The new investment appraisal and affordability assessment will be set out also in a new consultative document, which will be issued shortly. That will be subject to further consultation. Although work on the new investment appraisal has not been completed, it is clear that it will confirm that the proposal offers the Ministry the prospect of significant resource-cost saving over the medium to long term without reduction in security standards. I am aware that the hon. Member for Walsall, South attaches the highest importance to that.
Concern has been expressed about the cost of redundancies. We are not expecting any compulsory redundancies. The planned reduction in size is enabling a number of officers, who wish to do so, to leave the force on voluntary early retirement or voluntary early severance terms. For reasons unconnected with the MPGS proposal, 331 officers left the force in that way last year.

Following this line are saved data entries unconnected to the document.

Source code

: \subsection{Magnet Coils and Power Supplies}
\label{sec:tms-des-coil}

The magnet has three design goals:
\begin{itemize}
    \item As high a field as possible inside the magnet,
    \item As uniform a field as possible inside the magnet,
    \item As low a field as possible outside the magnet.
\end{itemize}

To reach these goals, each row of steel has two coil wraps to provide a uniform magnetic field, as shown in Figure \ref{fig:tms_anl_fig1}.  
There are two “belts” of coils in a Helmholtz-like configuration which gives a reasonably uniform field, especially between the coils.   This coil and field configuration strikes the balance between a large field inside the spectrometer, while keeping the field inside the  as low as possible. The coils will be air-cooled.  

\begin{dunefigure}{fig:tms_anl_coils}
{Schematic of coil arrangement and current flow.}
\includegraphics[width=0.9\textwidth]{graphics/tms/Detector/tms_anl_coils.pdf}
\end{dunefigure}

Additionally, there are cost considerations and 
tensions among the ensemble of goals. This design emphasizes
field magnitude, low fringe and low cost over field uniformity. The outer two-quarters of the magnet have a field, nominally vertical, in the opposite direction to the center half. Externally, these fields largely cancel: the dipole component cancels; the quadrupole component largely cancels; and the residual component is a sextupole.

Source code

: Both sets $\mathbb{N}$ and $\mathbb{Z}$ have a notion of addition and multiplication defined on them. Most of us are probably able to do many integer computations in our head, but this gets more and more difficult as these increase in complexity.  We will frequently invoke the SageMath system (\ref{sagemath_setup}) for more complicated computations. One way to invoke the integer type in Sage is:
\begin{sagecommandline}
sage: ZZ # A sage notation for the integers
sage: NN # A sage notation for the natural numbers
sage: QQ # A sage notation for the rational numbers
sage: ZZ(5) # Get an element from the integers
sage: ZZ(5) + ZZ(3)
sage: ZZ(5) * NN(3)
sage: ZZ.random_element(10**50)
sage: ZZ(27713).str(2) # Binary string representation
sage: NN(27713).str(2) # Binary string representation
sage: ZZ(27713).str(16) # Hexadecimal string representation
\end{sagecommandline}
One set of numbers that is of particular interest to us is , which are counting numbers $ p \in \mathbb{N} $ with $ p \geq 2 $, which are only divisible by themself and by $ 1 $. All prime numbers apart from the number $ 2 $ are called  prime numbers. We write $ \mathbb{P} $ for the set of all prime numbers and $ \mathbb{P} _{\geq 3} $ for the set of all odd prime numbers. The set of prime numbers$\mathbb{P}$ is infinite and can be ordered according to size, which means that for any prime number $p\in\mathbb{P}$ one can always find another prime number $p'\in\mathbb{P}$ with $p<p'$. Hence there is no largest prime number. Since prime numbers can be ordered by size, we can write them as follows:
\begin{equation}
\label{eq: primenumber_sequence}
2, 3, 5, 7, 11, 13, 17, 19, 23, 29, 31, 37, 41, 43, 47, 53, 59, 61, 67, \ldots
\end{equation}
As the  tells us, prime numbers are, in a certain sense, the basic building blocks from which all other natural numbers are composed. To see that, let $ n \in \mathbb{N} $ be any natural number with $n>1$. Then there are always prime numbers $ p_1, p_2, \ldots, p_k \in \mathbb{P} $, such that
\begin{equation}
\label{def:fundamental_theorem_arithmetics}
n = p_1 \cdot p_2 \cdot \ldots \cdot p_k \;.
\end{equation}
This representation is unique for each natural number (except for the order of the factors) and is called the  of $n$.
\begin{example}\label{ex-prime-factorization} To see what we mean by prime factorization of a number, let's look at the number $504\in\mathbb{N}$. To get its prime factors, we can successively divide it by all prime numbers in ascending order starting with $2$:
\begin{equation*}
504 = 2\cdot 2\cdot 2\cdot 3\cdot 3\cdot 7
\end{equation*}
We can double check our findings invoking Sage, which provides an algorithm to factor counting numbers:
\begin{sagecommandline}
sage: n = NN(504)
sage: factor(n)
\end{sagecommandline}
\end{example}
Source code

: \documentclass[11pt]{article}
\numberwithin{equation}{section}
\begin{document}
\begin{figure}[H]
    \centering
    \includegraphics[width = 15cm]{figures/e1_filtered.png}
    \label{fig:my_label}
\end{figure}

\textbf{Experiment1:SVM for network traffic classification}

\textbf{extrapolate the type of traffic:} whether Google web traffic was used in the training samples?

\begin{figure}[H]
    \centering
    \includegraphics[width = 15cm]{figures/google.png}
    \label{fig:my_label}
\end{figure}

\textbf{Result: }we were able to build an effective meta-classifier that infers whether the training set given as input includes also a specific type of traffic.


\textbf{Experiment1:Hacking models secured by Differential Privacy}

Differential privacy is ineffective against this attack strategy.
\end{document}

Until now, we have had to assume that the implementation of the MPGS pilot scheme next year will require consequential MPGS losses to be covered by a further scheme.
The amendment is defective. It might prevent any pilot scheme ever being implemented, which I am sure is not the intention. It might be interpreted as not allowing regulations permitting the introduction of MLSE to be made until a report has been made on the MPGS pilot scheme. In fact, the pilot scheme cannot be introduced until the MLSE regulations have been made.s
I note the concerns that have been expressed on both sides of the Committee. I hope that the assurance that I gave in the Select Committee will be accepted by the Committee of the whole House. I note especially the points that have been made by my hon. Friend the Member for Southend, East, to whom I defer in many ways. He says, importantly, that there is no point in change for the sake of change. My hon. Friend feels that something that works well should not be changed.

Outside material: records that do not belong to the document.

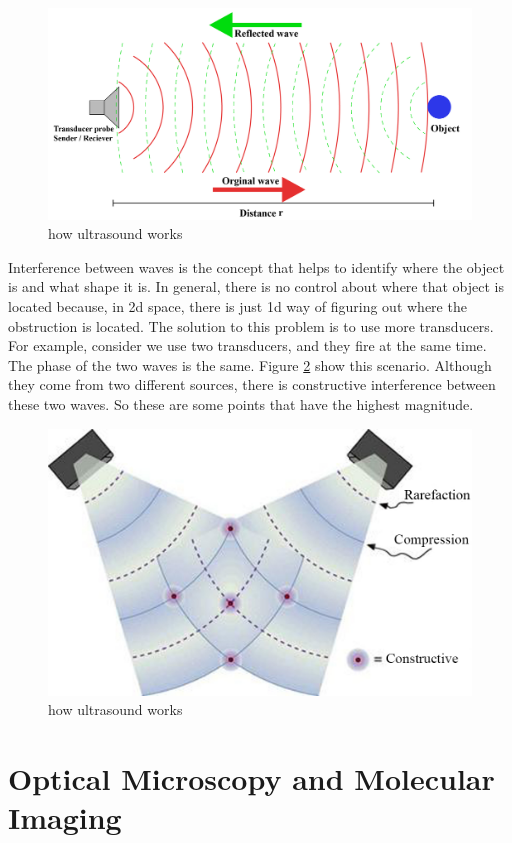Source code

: \begin{figure}[htbp]
	\centering \includegraphics[width=0.7\columnwidth]{./figures/Fig11.png}
	\caption{how ultrasound works}
	\label{fig11}
\end{figure}

Interference between waves is the concept that helps to identify where the object is and what shape it is. In general, there is no control about where that object is located because, in 2d space, there is just 1d way of figuring out where the obstruction is located. The solution to this problem is to use more transducers. For example, consider we use two transducers, and they fire at the same time. The phase of the two waves is the same. Figure \ref{fig12} show this scenario. Although they come from two different sources, there is constructive interference between these two waves. So these are some points that have the highest magnitude.

\begin{figure}[htbp]
	\centering \includegraphics[width=0.7\columnwidth]{./figures/Fig12.jpg}
	\caption{how ultrasound works}
	\label{fig12}
\end{figure}

\section{Optical Microscopy and Molecular Imaging}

I accept that the system works very well, but it is expensive. I know that my hon. Friend will agree that the Ministry of Defence, which has had to bear down throughout its budget in every department, must examine carefully where high costs, which might be reduced, are incurred.

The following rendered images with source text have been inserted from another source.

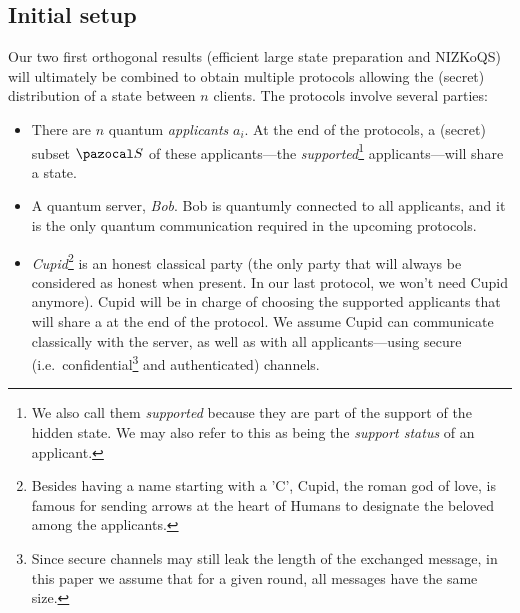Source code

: \subsection{Initial setup}\label{subsec:initialSetup}
Our two first orthogonal results (efficient large state preparation and NIZKoQS) will ultimately be combined to obtain multiple protocols allowing the (secret) distribution of a \GHZ{} state between $n$ clients. The protocols involve several parties:
\begin{itemize}
  \item There are $n$ quantum \emph{applicants} $a_i$. At the end of the protocols, a (secret) subset $\cS$ of these applicants---the \emph{supported}\footnote{We also call them \emph{supported} because they are part of the support of the hidden \GHZ{} state. We may also refer to this as being the \emph{support status} of an applicant.} applicants---will share a \GHZ{} state.
  \item A quantum server, \emph{Bob}. Bob is quantumly connected to all applicants, and it is the only quantum communication required in the upcoming protocols.
  \item \emph{Cupid}\footnote{Besides having a name starting with a 'C', Cupid, the roman god of love, is famous for sending arrows at the heart of Humans to designate the beloved among the applicants.} is an honest classical party (the only party that will always be considered as honest when present. In our last protocol, we won't need Cupid anymore). Cupid will be in charge of choosing the supported applicants that will share a \GHZ{} at the end of the protocol. We assume Cupid can communicate classically with the server, as well as with all applicants---using secure (i.e.\ confidential\footnote{Since secure channels may still leak the length of the exchanged message, in this paper we assume that for a given round, all messages have the same size.} and authenticated) channels.\\

\end{itemize}
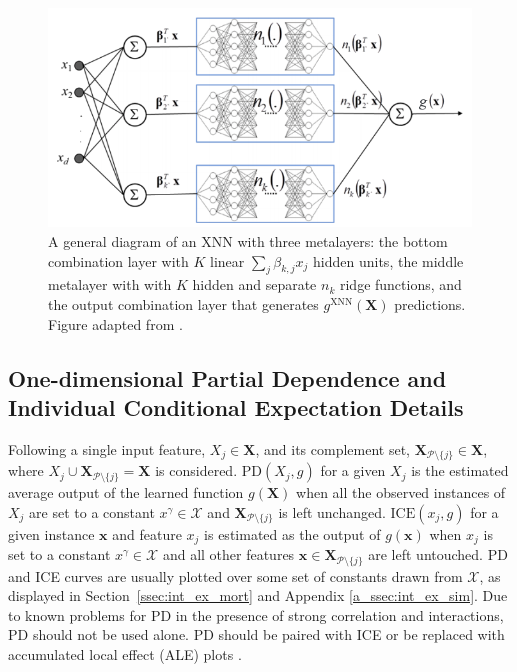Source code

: \documentclass[information,article,accept,moreauthors,pdftex]{Definitions/mdpi}
\begin{document}
{\begin{figure}[H]
	\centering
	\includegraphics[width=12cm]{img/xnn_arch.png}
	\caption{{A general diagram} of an XNN with three metalayers: the bottom combination layer with  $K$ linear $\sum_j\beta_{k,j}x_j$ hidden units, the middle metalayer with with $K$ hidden and separate $n_k$ ridge functions, and the output combination layer that generates $g^{\text{XNN}}(\mathbf{X})$ predictions. Figure adapted from \citet{wf_xnn}.}
	\label{fig:xnn_arch}%
\end{figure} 

\subsection{One-dimensional Partial Dependence and Individual Conditional Expectation Details}\label{a_ssec:pd_ice}

Following \citet{esl} a single input feature, $X_j \in \mathbf{X}$, and its complement set, $\mathbf{X}_{\mathcal{P} \setminus \{j\}} \in \mathbf{X}$, where $X_j \cup \mathbf{X}_{\mathcal{P} \setminus \{j\}} = \mathbf{X}$ is considered. $\text{PD}(X_j, g)$ for a given $X_j$ is the estimated average output of the learned function $g(\mathbf{X})$ when all the observed instances of $X_j$ are set to a constant $x^\gamma \in \mathcal{X}$ and $\mathbf{X}_{\mathcal{P} \setminus \{j\}}$ is left unchanged. $\text{ICE}(x_j, g)$ for a given instance $\mathbf{x}$ and feature $x_j$ is estimated as the output of $g(\mathbf{x})$ when $x_j$ is set to a constant $x^\gamma \in \mathcal{X}$ and all other features $\mathbf{x} \in \mathbf{X}_{\mathcal{P} \setminus \{j\}}$ are left untouched. PD and ICE curves are usually plotted over some set of constants drawn from $\mathcal{X}$, as displayed in Section~\ref{ssec:int_ex_mort} and Appendix \ref{a_ssec:int_ex_sim}. Due to known problems for PD in the presence of strong correlation and interactions, PD should not be used alone. PD should be paired with ICE or be replaced with accumulated local effect (ALE) plots \cite{ice_plots,ale_plot}.

}
\end{document}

I ask the Committee to reject the amendment.
§ Mr. George
I assure the Minister that he need bring with him to the Select Committee on Defence not a suit of 401 armour, but another suit. No one except the Minister appears to be enthusiastic about the proposal in clause 2. Most hon. Members seem to be downright opposed to it. Those who have not have been less than enthusiastic. To retain the bipartisan approach of the House of Commons and of the Select Committee on Defence, which will be meeting the Minister shortly—it will be an occasion when we can explain and probe rather more fully than is possible in the Chamber—I shall take into account the partial concessions that have been offered.
I beg to ask leave to withdraw the amendment.
§ Amendment, by leave, withdrawn.
§ Clauses 2 to 4 ordered to stand part of the Bill.